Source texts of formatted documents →
--- START ---

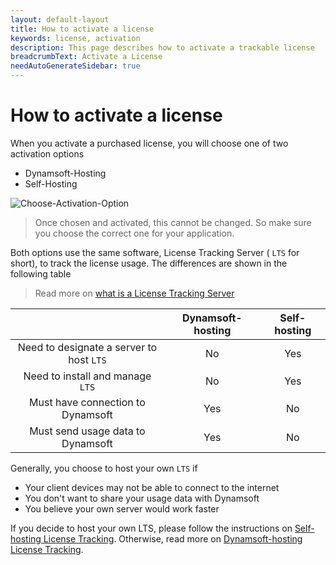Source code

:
 ```yaml
---
layout: default-layout
title: How to activate a license
keywords: license, activation
description: This page describes how to activate a trackable license
breadcrumbText: Activate a License
needAutoGenerateSidebar: true
---
```


# How to activate a license

When you activate a purchased license, you will choose one of two activation options

* Dynamsoft-Hosting
* Self-Hosting

![Choose-Activation-Option]({{site.assets}}imgs/activate-001.png)

> Once chosen and activated, this cannot be changed. So make sure you choose the correct one for your application.

Both options use the same software, License Tracking Server ( `LTS` for short), to track the license usage. The differences are shown in the following table

> Read more on [what is a License Tracking Server]({{site.about}}terms.html#license-tracking-server)

|  | Dynamsoft-hosting| Self-hosting |
|:-:|:-:|:-:|
| Need to designate a server to host `LTS` | No | Yes |
| Need to install and manage `LTS` | No | Yes |
| Must have connection to Dynamsoft | Yes | No |
| Must send usage data to Dynamsoft | Yes | No |

Generally, you choose to host your own `LTS` if

* Your client devices may not be able to connect to the internet
* You don't want to share your usage data with Dynamsoft
* You believe your own server would work faster

If you decide to host your own LTS, please follow the instructions on [Self-hosting License Tracking]({{site.selfhosting}}index.html). Otherwise, read more on [Dynamsoft-hosting License Tracking]({{site.dshosting}}index.html).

--- END ---

WHAT YOU NEED TO DO → State how many lines of the records contain the word "more". Give that number alone.

ANSWER SPACE → 2